Étym. gr. aggeion : vaisseau ; ôma : tumeur ; endo+thêlê : membrane de revêtement ; lat. capillus : cheveu
Syn. angiome cellulocapillaire, angioréticulome lobulé immature du nourrisson
[A3,K4,O1,Q2]
Édit. 2017
angle d'anomalie l.m.
angle of anomaly
Différence entre l'angle objectif et l'angle subjectif du strabisme.
Cet angle peut être calculé à partir de la mesure des angles au Syn.optophore. On peut également le mettre directement en évidence par la méthode des postimages de Héring. On peut encore utiliser la méthode du visuscope. À l'aide de cet appareil, l'opérateur projette directement sur la fovéola d'un œil l'étoile du visuscope tandis que le sujet fixe de l'autre œil une cible, par ex. le centre de la croix de Maddox ; si le sujet ne voit pas l'étoile du visuscope superposée à l'image de la cible fixée de l'autre œil, il y a un angle d'anomalie.
K. E. Hering, physiologiste allemand (1868)
→ Synoptophore, Hering (loi de), Hering (test de) , visuscope, haploscopie, haploscope
[P2]
Édit. 2017
angle pontocérébelleux (tumeurs de l') l.f.p.

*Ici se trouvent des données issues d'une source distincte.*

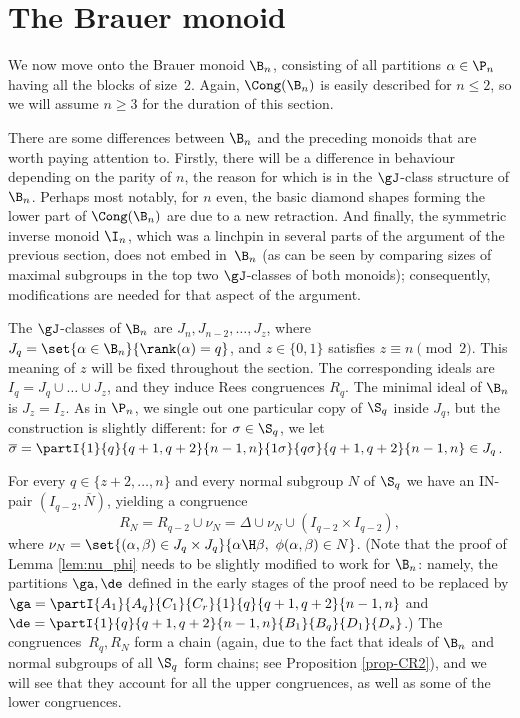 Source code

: \section{The Brauer monoid }
\label{sec:Bn}

We now move onto the Brauer monoid $\B_n$,
consisting of all partitions $\alpha\in\P_n$ having all the blocks of size~$2$.
Again, $\Cong(\B_n)$ is easily described for $n\leq2$, so we will assume $n\geq3$ for the duration of this section.

There are some differences between $\B_n$ and the preceding monoids that are worth paying attention to.
Firstly, there will be a difference in behaviour depending on the parity of $n$, the reason for which is in the $\gJ$-class structure of $\B_n$.
Perhaps most notably, for $n$ even, the basic diamond shapes forming the lower part of 
$\Cong(\B_n)$ are due to a new retraction.
And finally, the symmetric inverse monoid $\I_n$, which was a linchpin in several parts of the argument of the previous section, does not embed in~$\B_n$ (as can be seen by comparing sizes of maximal subgroups in the top two $\gJ$-classes of both monoids); consequently, modifications are needed for that aspect of the argument.

The $\gJ$-classes of $\B_n$ are $J_n,J_{n-2},\dots,J_z$,
where $J_q=\set{\alpha\in\B_n}{ \rank(\alpha)=q}$, and  $z\in\{0,1\}$ satisfies
$z\equiv n \pmod{2}$.
This meaning of $z$ will be fixed throughout the section.
The corresponding ideals are $I_q=J_q\cup\dots\cup J_z$, and they induce Rees congruences
$R_q$.
The minimal ideal of $\B_n$ is $J_z=I_z$.
As in $\P_n$, we single out one particular copy of $\S_q$ inside $J_q$, but the construction is slightly different:
for $\sigma\in\S_q$, we let $\overline{\sigma}=\partI{1}{q}{q+1,q+2}{n-1,n}{1\sigma}{q\sigma}{q+1,q+2}{n-1,n}\in J_q$.

For every $q\in\{z+2,\dots,n\}$ and every normal subgroup $N$ of $\S_q$ we have an IN-pair $(I_{q-2},\overline{N})$, yielding a congruence 
\[
R_N=R_{q-2}\cup\nu_N=\Delta\cup\nu_N\cup (I_{q-2}\times I_{q-2}),
\]
where $\nu_N=\set{ (\alpha,\beta)\in J_q\times J_q}{ \alpha\H\beta,\ \phi(\alpha,\beta)\in N}$.
%
(Note that the proof of Lemma \ref{lem:nu_phi} needs to be slightly modified to work for $\B_n$: namely, the partitions $\ga,\de$ defined in the early stages of the proof need to be replaced by $\ga=\partI{A_1}{A_q}{C_1}{C_r}{1}{q}{q+1,q+2}{n-1,n}$ and $\de=\partI{1}{q}{q+1,q+2}{n-1,n}{B_1}{B_q}{D_1}{D_s}$.)
%
The congruences~$R_q,R_N$ form a chain (again, due to the fact that ideals of $\B_n$ and normal subgroups of all $\S_q$ form chains; see Proposition \ref{prop-CR2}), and we will see that they account for all the upper congruences, as well as some of the lower congruences.

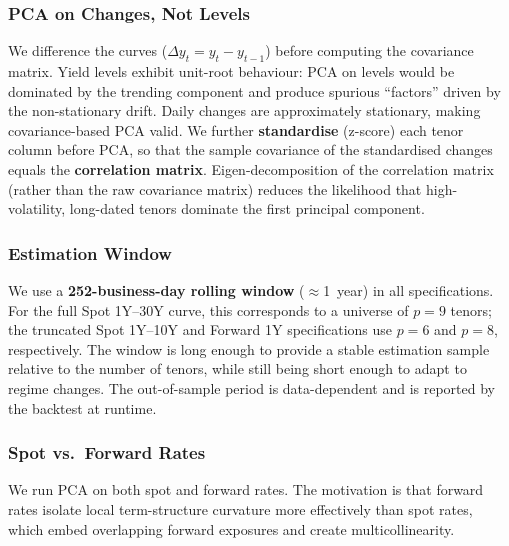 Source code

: \documentclass[11pt,a4paper]{article}
\begin{document}
\subsubsection{PCA on Changes, Not Levels}

We difference the curves ($\Delta y_t = y_t - y_{t-1}$) before computing
the covariance matrix.  Yield levels exhibit unit-root behaviour: PCA on
levels would be dominated by the trending component and produce spurious
``factors'' driven by the non-stationary drift.  Daily changes are
approximately stationary, making covariance-based PCA valid.  We further
\textbf{standardise} (z-score) each tenor column before PCA, so that the
sample covariance of the standardised changes equals the
\textbf{correlation matrix}. Eigen-decomposition of the correlation matrix (rather than the raw covariance matrix) reduces the likelihood that high-volatility, long-dated tenors dominate the first principal component.

\subsubsection{Estimation Window}
We use a \textbf{252-business-day rolling window} ($\approx$1~year) in all specifications. For the full Spot 1Y--30Y curve, this corresponds to a universe of $p=9$ tenors; the truncated Spot 1Y--10Y and Forward 1Y specifications use $p=6$ and $p=8$, respectively. The window is long enough to provide a stable estimation sample relative to the number of tenors, while still being short enough to adapt to regime changes. The out-of-sample period is data-dependent and is reported by the backtest at runtime.

\subsubsection{Spot vs.\ Forward Rates}

We run PCA on both spot and forward rates.  The motivation is that
forward rates isolate local term-structure curvature more effectively
than spot rates, which embed overlapping forward exposures and create
multicollinearity.
\end{document}

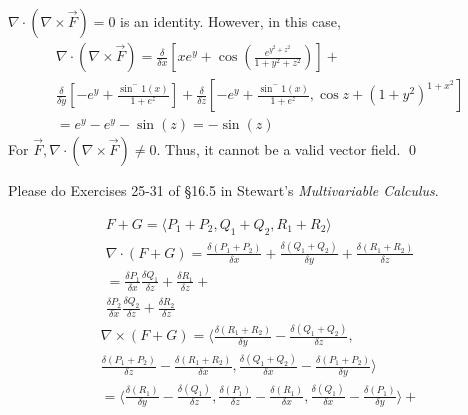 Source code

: \documentclass[12pt]{exam}
\begin{document}
\begin{questions}
\begin{solution}
        $\nabla \cdot (\nabla \times \overrightarrow{F}) = 0$ is an identity. However, in this case, 
        \begin{gather*}
            \nabla \cdot (\nabla \times \overrightarrow{F}) = \frac{\delta }{\delta x} \left[xe^y + \cos\left(\frac{e^{y^2 + z^2}}{1 + y^2 + z^2}\right)\right] + \\ \frac{\delta }{\delta y}\left[-e^y + \frac{\sin^-1(x)}{1+e^z}\right] + \frac{\delta }{\delta z}\left[-e^y + \frac{\sin^-1(x)}{1+e^z}, \cos z + (1 + y^2)^{1+x^2}\right] \\
            = e^y - e^y - \sin(z) = -\sin(z)
        \end{gather*}
        For $\overrightarrow{F}, \nabla \cdot (\nabla \times \overrightarrow{F}) \neq 0$. Thus, it cannot be a valid vector field. \qed
    \end{solution}
    \clearpage
\question Please do Exercises 25-31 of §16.5 in Stewart's \textit{Multivariable Calculus}.
    \begin{solution}
        \begin{questions}
            \setcounter{question}{24}
            \question 
                \begin{gather*}
                    F+G = \langle P_1 + P_2, Q_1 + Q_2, R_1 + R_2 \rangle \\
                    \nabla \cdot (F+G) = \frac{\delta (P_1 + P_2)}{\delta x} + \frac{\delta (Q_1 + Q_2)}{\delta y} + \frac{\delta (R_1 + R_2)}{\delta z} \\
                    = \frac{\delta P_1}{\delta x} \frac{\delta Q_1}{\delta z} + \frac{\delta R_1}{\delta z} + \\ \frac{\delta P_2}{\delta x} \frac{\delta Q_2}{\delta z} + \frac{\delta R_2}{\delta z}
                \end{gather*}
            \question 
                \begin{gather*}
                    \nabla \times (F+G) = \langle \frac{\delta (R_1 + R_2)}{\delta y} - \frac{\delta (Q_1 + Q_2)}{\delta z},\\ \frac{\delta (P_1 + P_2)}{\delta z} - \frac{\delta (R_1 + R_2)}{\delta x}, \frac{\delta (Q_1 + Q_2)}{\delta x} - \frac{\delta (P_1 + P_2)}{\delta y} \rangle \\
                    = \langle \frac{\delta (R_1)}{\delta y} - \frac{\delta (Q_1)}{\delta z}, \frac{\delta (P_1)}{\delta z} - \frac{\delta (R_1)}{\delta x}, \frac{\delta (Q_1 )}{\delta x} - \frac{\delta (P_1)}{\delta y} \rangle + \\

\end{gather*}
\end{questions}
\end{solution}
\end{questions}
\end{document}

pontocerebellar angle tumors
Groupe de néoformations variées, dominé par le neurinome de l'acoustique, lequel représente 80 à 95% de celles-ci.
Facilité si les signes cochléovestibulaires sont mineurs ou absents et si l'image radiologique du conduit auditif est normale, le diagnostic différentiel avec le neurinome doit être porté devant les affections suivantes : méningiome, anévrisme, neurinome de la Vèmepaire ou d'un nerf mixte, cholestéatome dit aussi kyste épidermoïde. Ce dernier, relevé principalement chez l'adulte jeune, peut être situé dans d'autres régions (supra- ou rétrosellaire, ventriculaires).
Ce diagnostic est aidé notamment par la notion d'une localisation légèrement différente par rapport au conduit auditif interne, confirmée par l'imagerie. Il peut surtout hésiter au cas d'un méningiome qui, cependant, se distingue surtout par une survenue tardive de la surdité, l'absence d'élargissement du conduit auditif interne et par des calcifications anormales ou des images de condensation du rocher.
[H1,H5]
Édit. 2017
angle subjectif l.m.
subjective angle of deviation
Angle dont il faut déplacer objectivement le stimulus d'un des deux yeux pour obtenir la superposition subjective de deux images visuelles.
Si le sujet strabique a une diplopie binoculaire, ce qui est rare, l'angle subjectif est l'angle perçu dans le regard à l'infini par le sujet strabique entre les deux images de la cible fixée.
Cette mesure se fait le plus souvent au synoptophore : on présente la mire devant l'œil fixateur en plaçant le bras à zéro degré ; on mesure ensuite à quel angle il faut placer l'autre bras du synoptophore pour que la mire présentée à l'autre œil soit superposée à celle de l'œil fixateur.
Si l'angle objectif égale l'angle subjectif, la correspondance rétinienne est normale. Si l'angle subjectif est égal à zéro, la correspondance rétinienne est anormale harmonieuse ; cela nécessite un angle objectif petit. Si l'angle subjectif est inférieur à l'angle objectif, la correspondance rétinienne est anormale et dysharmonieuse.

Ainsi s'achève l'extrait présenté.